Dataset entries:
▼

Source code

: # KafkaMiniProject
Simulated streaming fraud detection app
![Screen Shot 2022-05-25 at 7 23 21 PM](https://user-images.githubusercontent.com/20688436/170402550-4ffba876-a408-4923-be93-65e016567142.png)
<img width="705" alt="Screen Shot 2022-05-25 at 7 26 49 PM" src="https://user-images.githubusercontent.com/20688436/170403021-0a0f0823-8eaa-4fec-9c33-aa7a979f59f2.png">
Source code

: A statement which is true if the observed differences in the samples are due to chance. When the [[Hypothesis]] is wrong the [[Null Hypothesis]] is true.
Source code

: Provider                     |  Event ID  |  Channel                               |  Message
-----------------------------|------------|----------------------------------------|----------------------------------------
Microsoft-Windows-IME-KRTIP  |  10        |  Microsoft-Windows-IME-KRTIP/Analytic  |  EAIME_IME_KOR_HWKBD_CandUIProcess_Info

▲

Instructions to follow:
Every record above is to be restated exactly as it reads.

Your response:
Source code

: # KafkaMiniProject
Simulated streaming fraud detection app
![Screen Shot 2022-05-25 at 7 23 21 PM](https://user-images.githubusercontent.com/20688436/170402550-4ffba876-a408-4923-be93-65e016567142.png)
<img width="705" alt="Screen Shot 2022-05-25 at 7 26 49 PM" src="https://user-images.githubusercontent.com/20688436/170403021-0a0f0823-8eaa-4fec-9c33-aa7a979f59f2.png">
Source code

: A statement which is true if the observed differences in the samples are due to chance. When the [[Hypothesis]] is wrong the [[Null Hypothesis]] is true.
Source code

: Provider                     |  Event ID  |  Channel                               |  Message
-----------------------------|------------|----------------------------------------|----------------------------------------
Microsoft-Windows-IME-KRTIP  |  10        |  Microsoft-Windows-IME-KRTIP/Analytic  |  EAIME_IME_KOR_HWKBD_CandUIProcess_Info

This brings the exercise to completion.